== PROVIDED INFORMATION ==
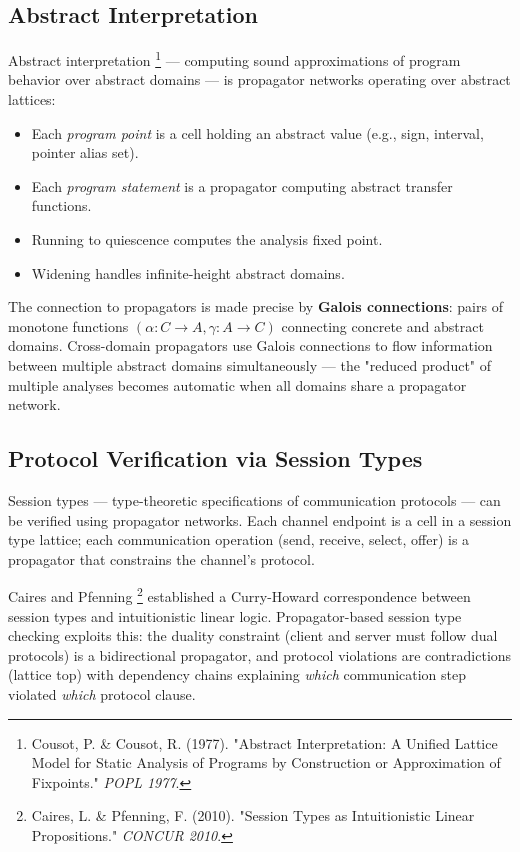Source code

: \documentclass[11pt]{article}
\begin{document}
\subsection{Abstract Interpretation}
\label{sec:org9053461}

Abstract interpretation \footnote{Cousot, P. \& Cousot, R. (1977). "Abstract
Interpretation: A Unified Lattice Model for Static Analysis of Programs
by Construction or Approximation of Fixpoints." \emph{POPL 1977}.} --- computing sound
approximations of program behavior over abstract domains --- is
propagator networks operating over abstract lattices:

\begin{itemize}
\item Each \emph{program point} is a cell holding an abstract value (e.g., sign,
interval, pointer alias set).
\item Each \emph{program statement} is a propagator computing abstract transfer
functions.
\item Running to quiescence computes the analysis fixed point.
\item Widening handles infinite-height abstract domains.
\end{itemize}

The connection to propagators is made precise by \textbf{Galois connections}:
pairs of monotone functions \((\alpha : C \to A, \gamma : A \to C)\)
connecting concrete and abstract domains. Cross-domain propagators use
Galois connections to flow information between multiple abstract domains
simultaneously --- the "reduced product" of multiple analyses becomes
automatic when all domains share a propagator network.
\subsection{Protocol Verification via Session Types}
\label{sec:orgabb0b61}

Session types --- type-theoretic specifications of communication
protocols --- can be verified using propagator networks. Each channel
endpoint is a cell in a session type lattice; each communication
operation (send, receive, select, offer) is a propagator that constrains
the channel's protocol.

Caires and Pfenning \footnote{Caires, L. \& Pfenning, F. (2010). "Session Types
as Intuitionistic Linear Propositions." \emph{CONCUR 2010}.} established a Curry-Howard
correspondence between session types and intuitionistic linear logic.
Propagator-based session type checking exploits this: the duality
constraint (client and server must follow dual protocols) is a
bidirectional propagator, and protocol violations are contradictions
(lattice top) with dependency chains explaining \emph{which} communication
step violated \emph{which} protocol clause.
\end{document}
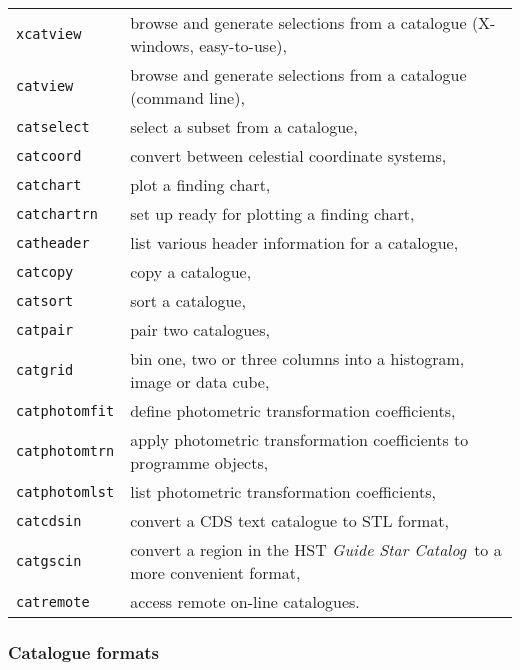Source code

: \documentclass[twoside,11pt]{article}
\renewcommand{\_}{\texttt{\symbol{95}}}
\begin{document}
\begin{tabular}{ll}

{\tt xcatview}     & browse and generate selections from a catalogue 
                     (X-windows, easy-to-use), \\
{\tt catview}      & browse and generate selections from a catalogue 
                     (command line), \\
{\tt catselect}    & select a subset from a catalogue, \\
{\tt catcoord}     & convert between celestial coordinate systems, \\
{\tt catchart}     & plot a finding chart, \\
{\tt catchartrn}   & set up ready for plotting a finding chart, \\
{\tt catheader}    & list various header information for a catalogue, \\
{\tt catcopy}      & copy a catalogue, \\
{\tt catsort}      & sort a catalogue, \\
{\tt catpair}      & pair two catalogues, \\
{\tt catgrid}      & bin one, two or three columns into a histogram,
                     image or data cube, \\
{\tt catphotomfit} & define photometric transformation coefficients, \\
{\tt catphotomtrn} & apply photometric transformation coefficients to
                     programme objects, \\
{\tt catphotomlst} & list photometric transformation coefficients, \\
{\tt catcdsin}     & convert a CDS text catalogue to STL format, \\
{\tt catgscin}     & convert a region in the HST {\it Guide Star Catalog}\,
                     to a more convenient format, \\
{\tt catremote}    & access remote on-line catalogues. \\
\end{tabular}

\subsubsection*{Catalogue formats}
\end{document}
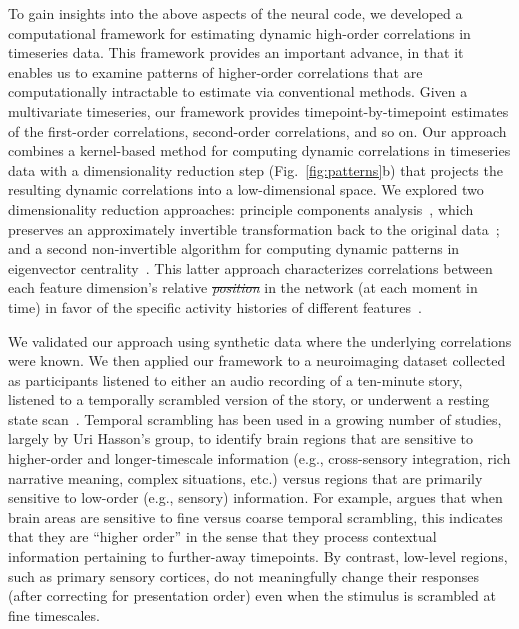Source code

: \documentclass[english]{article}
\providecommand{\DIFaddtex}[1]{{\protect\color{blue}\uwave{#1}}} %
\providecommand{\DIFdeltex}[1]{{\protect\color{red}\sout{#1}}}                      %
\providecommand{\DIFaddbegin}{} %
\providecommand{\DIFaddend}{} %
\providecommand{\DIFdelbegin}{} %
\providecommand{\DIFdelend}{} %
\providecommand{\DIFadd}[1]{\texorpdfstring{\DIFaddtex{#1}}{#1}} %
\providecommand{\DIFdel}[1]{\texorpdfstring{\DIFdeltex{#1}}{}} %
\newcommand{\DIFscaledelfig}{0.5}
\newlength{\DIFdelgraphicswidth} %
\newlength{\DIFdelgraphicsheight} %
\newcommand{\DIFaddincludegraphics}[2][]{{\color{blue}\fbox{\DIFOincludegraphics[#1]{#2}}}} %
\newcommand{\DIFdelincludegraphics}[2][]{%
\sbox{\DIFdelgraphicsbox}{\DIFOincludegraphics[#1]{#2}}%
\settoboxwidth{\DIFdelgraphicswidth}{\DIFdelgraphicsbox} %
\settoboxtotalheight{\DIFdelgraphicsheight}{\DIFdelgraphicsbox} %
\scalebox{\DIFscaledelfig}{%
\parbox[b]{\DIFdelgraphicswidth}{\usebox{\DIFdelgraphicsbox}\\[-\baselineskip] \rule{\DIFdelgraphicswidth}{0em}}\llap{\resizebox{\DIFdelgraphicswidth}{\DIFdelgraphicsheight}{%
\setlength{\unitlength}{\DIFdelgraphicswidth}%
\begin{picture}(1,1)%
\thicklines\linethickness{2pt} %
{\color[rgb]{1,0,0}\put(0,0){\framebox(1,1){}}}%
{\color[rgb]{1,0,0}\put(0,0){\line( 1,1){1}}}%
{\color[rgb]{1,0,0}\put(0,1){\line(1,-1){1}}}%
\end{picture}%
}\hspace*{3pt}}} %
} %
\DeclareRobustCommand{\DIFaddbegin}{\DIFOaddbegin \let\includegraphics\DIFaddincludegraphics} %
\DeclareRobustCommand{\DIFaddend}{\DIFOaddend \let\includegraphics\DIFOincludegraphics} %
\DeclareRobustCommand{\DIFdelbegin}{\DIFOdelbegin \let\includegraphics\DIFdelincludegraphics} %
\DeclareRobustCommand{\DIFdelend}{\DIFOaddend \let\includegraphics\DIFOincludegraphics} %
\begin{document}
To gain insights into the above aspects of the neural code, we
developed a computational framework for estimating dynamic high-order
correlations in timeseries data. This framework provides an important
advance, in that it enables us to examine patterns of higher-order
correlations that are computationally intractable to estimate via
conventional methods.  Given a multivariate timeseries, our framework
provides timepoint-by-timepoint estimates of the first-order
correlations, second-order correlations, and so on.  Our approach
combines a kernel-based method for computing dynamic correlations in
timeseries data with a dimensionality reduction step
(Fig.~\ref{fig:patterns}b) that projects the resulting dynamic
correlations into a low-dimensional space.  We explored two
dimensionality reduction approaches: principle components
analysis~\citep[PCA;][]{Pear01}, which preserves an approximately
invertible transformation back to the original data~\citep[e.g., this
follows related approaches taken by][]{McInJirs19, TokeSomm19,
  GonzEtal19}; and a second non-invertible algorithm for computing
dynamic patterns in eigenvector centrality~\citep{Land95}.  This
latter approach characterizes correlations between each feature
dimension's relative \DIFdelbegin \textit{\DIFdel{position}} %
\DIFdelend \DIFaddbegin \DIFadd{position }\DIFaddend in the network (at each moment
in time) in favor of the specific activity histories of different
features~\citep[also see][]{BetzEtal19, SizeEtal18, ReimEtal17}.

We validated our approach using synthetic data where the underlying
correlations were known.  We then applied our framework to a
neuroimaging dataset collected as participants listened to either an
audio recording of a ten-minute story, listened to a temporally
scrambled version of the story, or underwent a resting state
scan~\citep{SimoEtal16}.  Temporal scrambling has been used in a
growing number of studies, largely by Uri Hasson's group, to identify
brain regions that are sensitive to higher-order and longer-timescale
information (e.g., cross-sensory integration, rich narrative meaning,
complex situations, etc.) versus regions that are primarily sensitive
to low-order (e.g., sensory) information.  For example,
\cite{HassEtal08} argues that when brain areas are sensitive to fine
versus coarse temporal scrambling, this indicates that they are
``higher order'' in the sense that they process contextual information
pertaining to further-away timepoints.  By contrast, low-level
regions, such as primary sensory cortices, do not meaningfully change
their responses (after correcting for presentation order) even when
the stimulus is scrambled at fine timescales.
\end{document}
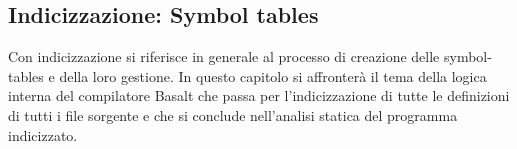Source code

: \subsection{Indicizzazione: Symbol tables}
Con indicizzazione si riferisce in generale al processo di creazione delle symbol-tables
e della loro gestione. In questo capitolo si affronterà il tema della logica interna 
del compilatore Basalt che passa per l'indicizzazione di tutte le definizioni di tutti i file 
sorgente e che si conclude nell'analisi statica del programma indicizzato. \\


\newpage


\newpage


\newpage


\newpage


\newpage


\newpage
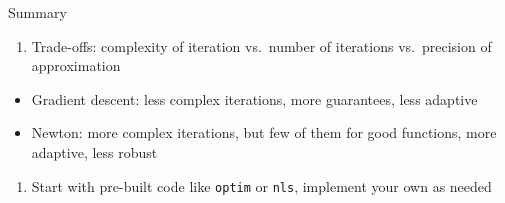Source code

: \documentclass[8pt,ignorenonframetext,]{beamer}
\providecommand{\tightlist}{%
  \setlength{\itemsep}{0pt}\setlength{\parskip}{0pt}}
\begin{document}
\begin{frame}[fragile]{Summary}

\begin{enumerate}
\def\labelenumi{\arabic{enumi}.}
\tightlist
\item
  Trade-offs: complexity of iteration vs.~number of iterations
  vs.~precision of approximation
\end{enumerate}

\begin{itemize}
\tightlist
\item
  Gradient descent: less complex iterations, more guarantees, less
  adaptive
\item
  Newton: more complex iterations, but few of them for good functions,
  more adaptive, less robust
\end{itemize}

\begin{enumerate}
\def\labelenumi{\arabic{enumi}.}
\setcounter{enumi}{1}
\tightlist
\item
  Start with pre-built code like \texttt{optim} or \texttt{nls},
  implement your own as needed
\end{enumerate}

\end{frame}
\end{document}
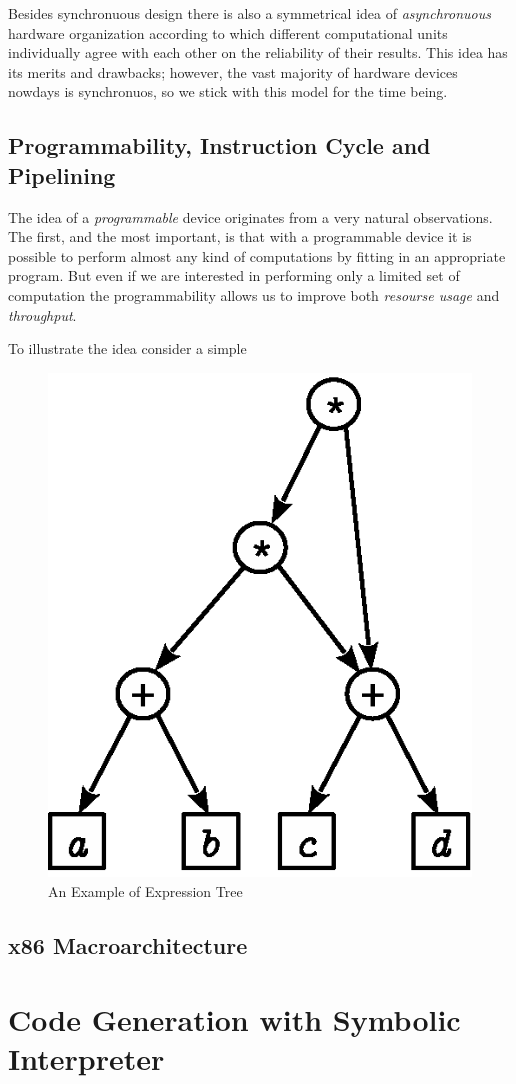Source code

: Besides synchronuous design there is also a symmetrical idea of \emph{asynchronuous} hardware organization according to which
different computational units individually agree with each other on the reliability of their results. This idea has its
merits and drawbacks; however, the vast majority of hardware devices nowdays is synchronuos, so we stick with this model for
the time being.

\subsection{Programmability, Instruction Cycle and Pipelining}

The idea of a \emph{programmable} device originates from a very natural observations. The first, and the most important, is
that with a programmable device it is possible to perform almost any kind of computations by fitting in an appropriate program.
But even if we are interested in performing only a limited set of computation the programmability allows us to improve
both \emph{resourse usage} and \emph{throughput}.

To illustrate the idea consider a simple 

\begin{figure}[t]
  \centering
  \includegraphics[scale=0.5]{images/06-11.eps}
  \caption{An Example of Expression Tree}
  \label{expression-example}
\end{figure}

\subsection{x86 Macroarchitecture}

\section{Code Generation with Symbolic Interpreter}

\section{}


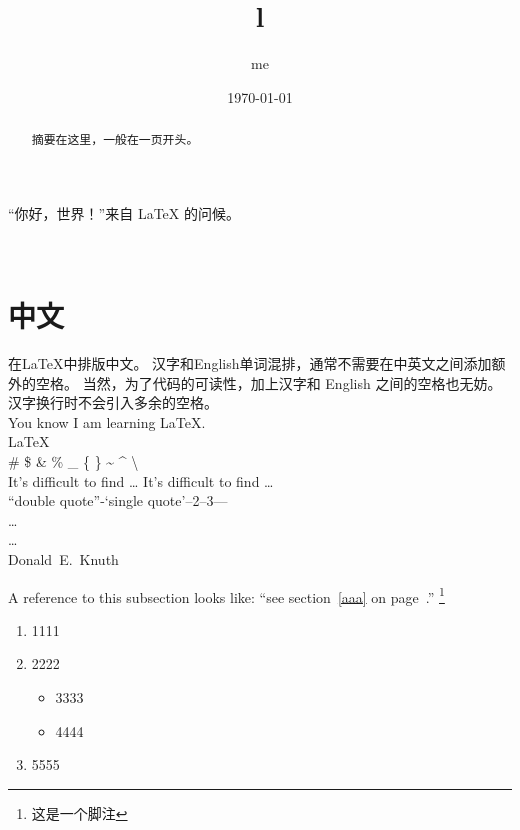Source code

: \documentclass{ctexart}
\begin{document}
“你好，世界！”来自 \LaTeX{} 的问候。\\
\title{l}
\author{me}
\date{\today}
\maketitle
\begin{abstract}
    摘要在这里，一般在一页开头。

\end{abstract}
\tableofcontents 
 \\ \par

\section{中文}

在\LaTeX{}中排版中文。
汉字和English单词混排，通常不需要在中英文之间添加额外的空格。
当然，为了代码的可读性，加上汉字和 English 之间的空格也无妨。
汉字换行时不会引入多余的空格。\\
You know
I am learning \LaTeX{}.\\
\LaTeX{} \\
\# \$ \& \% \_ \{ \} \~{} \^{}  \textbackslash \\
It's difficult to find \ldots\newline
It's dif{}f{}icult to f{}ind \ldots \\
``double quote''-`single quote'--2--3---\\

\dots \\
\ldots \\
Donald~E.~Knuth  

 \par

A reference to this subsection
\label{aaa} looks like:
``see section~\ref{aaa} on
page~\pageref{aaa}.''
\footnote{这是一个脚注}


\renewcommand{\labelenumi}%
{\Alph{enumi}>}
\renewcommand{\labelitemi}{\ddag}
\begin{enumerate}
\item 1111
\item 2222
\begin{itemize}
    \item 3333
    \item 4444
\end{itemize}
\item 5555
\end{enumerate}
\end{document}
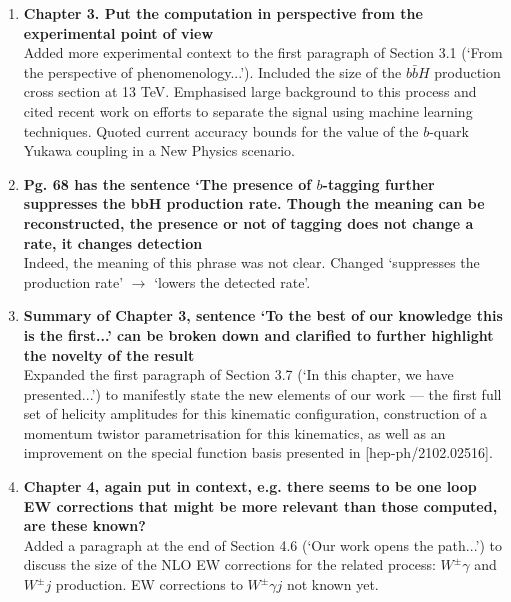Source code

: \documentclass[main.tex]{subfiles}
\begin{document}
\begin{enumerate}
    \item \textbf{Chapter 3. Put the computation in perspective from the experimental point of view} \\
    Added more experimental context to the first paragraph of Section 3.1 (`From the perspective of phenomenology...'). Included the size of the $b\bar{b}H$ production cross section at 13 TeV. Emphasised large background to this process and cited recent work on efforts to separate the signal using machine learning techniques. Quoted current accuracy bounds for the value of the $b$-quark Yukawa coupling in a New Physics scenario. 
    
    \item \textbf{Pg. 68 has the sentence `The presence of $b$-tagging further suppresses the bbH
production rate. Though the meaning can be reconstructed, the presence or not of
tagging does not change a rate, it changes detection} \\
Indeed, the meaning of this phrase was not clear. Changed `suppresses the production rate' $\rightarrow$ `lowers the detected rate'.

    \item \textbf{Summary of Chapter 3, sentence `To the best of our knowledge this is the first...' can be broken down and clarified to further highlight the novelty of the result}
\\
Expanded the first paragraph of Section 3.7 (`In this chapter, we have presented...') to manifestly state the new elements of our work --- the first full set of helicity amplitudes for this kinematic configuration, construction of a momentum twistor parametrisation for this kinematics, as well as an improvement on the special function basis presented in [hep-ph/2102.02516].

    \item \textbf{Chapter 4, again put in context, e.g. there seems to be one loop EW corrections that might be more relevant than those computed, are these known?} \\
Added a paragraph at the end of Section 4.6 (`Our work opens the path...') to discuss the size of the NLO EW corrections for the related process: $W^\pm \gamma$ and $W^\pm j$ production. EW corrections to $W^\pm \gamma j$ not known yet.


\end{enumerate}
\end{document}
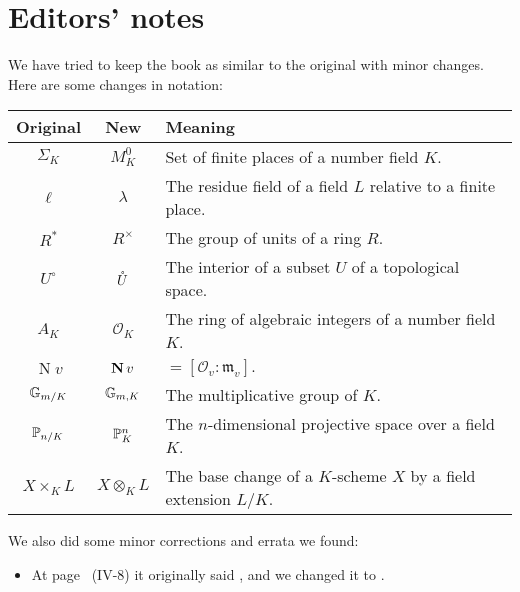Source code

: \chapter*{Editors' notes}
We have tried to keep the book as similar to the original with minor changes.
Here are some changes in notation:
\begin{longtable}{|c|c|p{9cm}|}
	\hline
	\textbf{Original} & \textbf{New} & \textbf{Meaning} \\
	\hline
	\endhead

	\hline
	\endfoot

	$\Sigma_K$ & $M_K^0$ & Set of finite places of a number field $K$. \\
	$\ell$ & $\lambda$ & The residue field of a field $L$ relative to a finite place. \\
	$R^*$ & $R^\times$ & The group of units of a ring $R$. \\
	$U^\circ$ & $\mathring{U}$ & The interior of a subset $U$ of a topological space. \\
	$A_K$ & $\mathcal{O}_K$ & The ring of algebraic integers of a number field $K$. \\
	$\operatorname{N} v$ & $\operatorname{\mathbf{N}} v$ & ${} = [\mathcal{O}_v : \mathfrak{m}_v].$ \\
	$\mathbb{G}_{m/K}$ & $\mathbb{G}_{m, K}$ & The multiplicative group of $K$. \\
	$\mathbb{P}_{n/K}$ & $\mathbb{P}^n_K$ & The $n$-dimensional projective space over a field $K$. \\
	$X \times_K L$ & $X \otimes_K L$ & The base change of a $K$-scheme $X$ by a field extension $L/K$. \\
\end{longtable}

We also did some minor corrections and errata we found:
\begin{itemize}
\item At page~\pageref{errata:uv12} (IV-8) it originally said
	, and we changed it to
	.
\end{itemize}
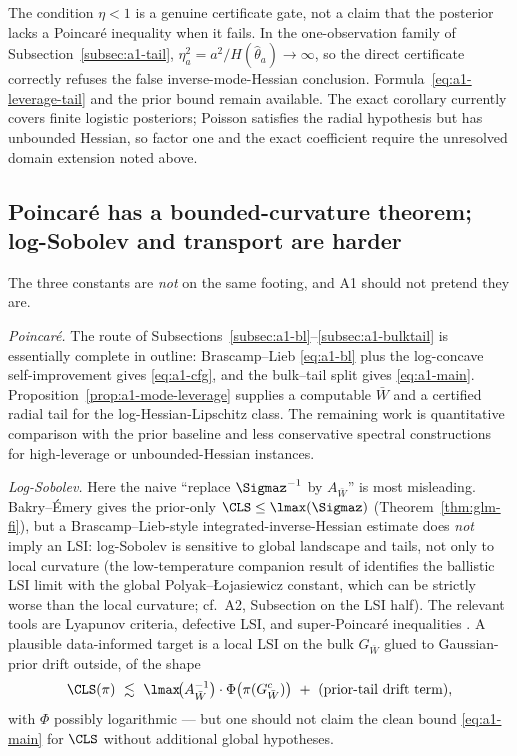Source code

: \documentclass[../../main.tex]{subfiles}
\begin{document}
The condition $\eta<1$ is a genuine certificate gate, not a claim that the posterior lacks a
Poincar\'e inequality when it fails. In the one-observation family of
Subsection~\ref{subsec:a1-tail}, $\eta_a^2=a^2/H(\hat\theta_a)\to\infty$, so the direct certificate
correctly refuses the false inverse-mode-Hessian conclusion. Formula~\eqref{eq:a1-leverage-tail}
and the prior bound remain available. The exact corollary currently covers finite logistic
posteriors; Poisson satisfies the radial hypothesis but has unbounded Hessian, so factor one and
the exact coefficient require the unresolved domain extension noted above.

\subsection{Poincar\'e has a bounded-curvature theorem; log-Sobolev and transport are harder}
\label{subsec:a1-pls}

The three constants are \emph{not} on the same footing, and A1 should not pretend they are.

\emph{Poincar\'e.} The route of Subsections~\ref{subsec:a1-bl}--\ref{subsec:a1-bulktail} is
essentially complete in outline: Brascamp--Lieb \eqref{eq:a1-bl} plus the log-concave
self-improvement \cite{cattiaux2018poincare} gives \eqref{eq:a1-cfg}, and the bulk--tail split
gives \eqref{eq:a1-main}. Proposition~\ref{prop:a1-mode-leverage} supplies a computable $\bar W$
and a certified radial tail for the log-Hessian-Lipschitz class. The remaining work is quantitative
comparison with the prior baseline and less conservative spectral constructions for high-leverage
or unbounded-Hessian instances.

\emph{Log-Sobolev.} Here the naive ``replace $\Sigmaz^{-1}$ by $A_{\bar W}$'' is most misleading.
Bakry--\'Emery gives the prior-only $\CLS\le\lmax(\Sigmaz)$ (Theorem~\ref{thm:glm-fi}), but a Brascamp--Lieb-style
integrated-inverse-Hessian estimate does \emph{not} imply an LSI: log-Sobolev is sensitive to
global landscape and tails, not only to local curvature (the low-temperature companion result of
\cite{ChewiStromme2024Ballistic} identifies the ballistic LSI limit with the global
Polyak--{\L}ojasiewicz constant, which can be strictly worse than the local curvature; cf.\ A2,
Subsection on the LSI half). The relevant tools are Lyapunov criteria, defective LSI, and
super-Poincar\'e inequalities \cite{CattiauxGuillinWangWu2009,BakryCattiauxGuillin2008,CattiauxGuillin2010}.
A plausible data-informed target is a local LSI on the bulk $G_{\bar W}$ glued to Gaussian-prior
drift outside, of the shape
\begin{equation}\label{eq:a1-lsi-target}
  \CLS(\pi)\ \lesssim\ \lmax\!\big(A_{\bar W}^{-1}\big)\cdot\Phi\big(\pi(G_{\bar W}^c)\big)
  \ +\ (\text{prior-tail drift term}),
\end{equation}
with $\Phi$ possibly logarithmic --- but one should not claim the clean bound \eqref{eq:a1-main}
for $\CLS$ without additional global hypotheses.
\end{document}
===
> EXERCISE INSTRUCTIONS: Find each line in the records above that contains "units", and copy it.

> REPLY:
different computational units individually agree with each other on the reliability of their results. This idea has its
	$R^*$ & $R^\times$ & The group of units of a ring $R$. \\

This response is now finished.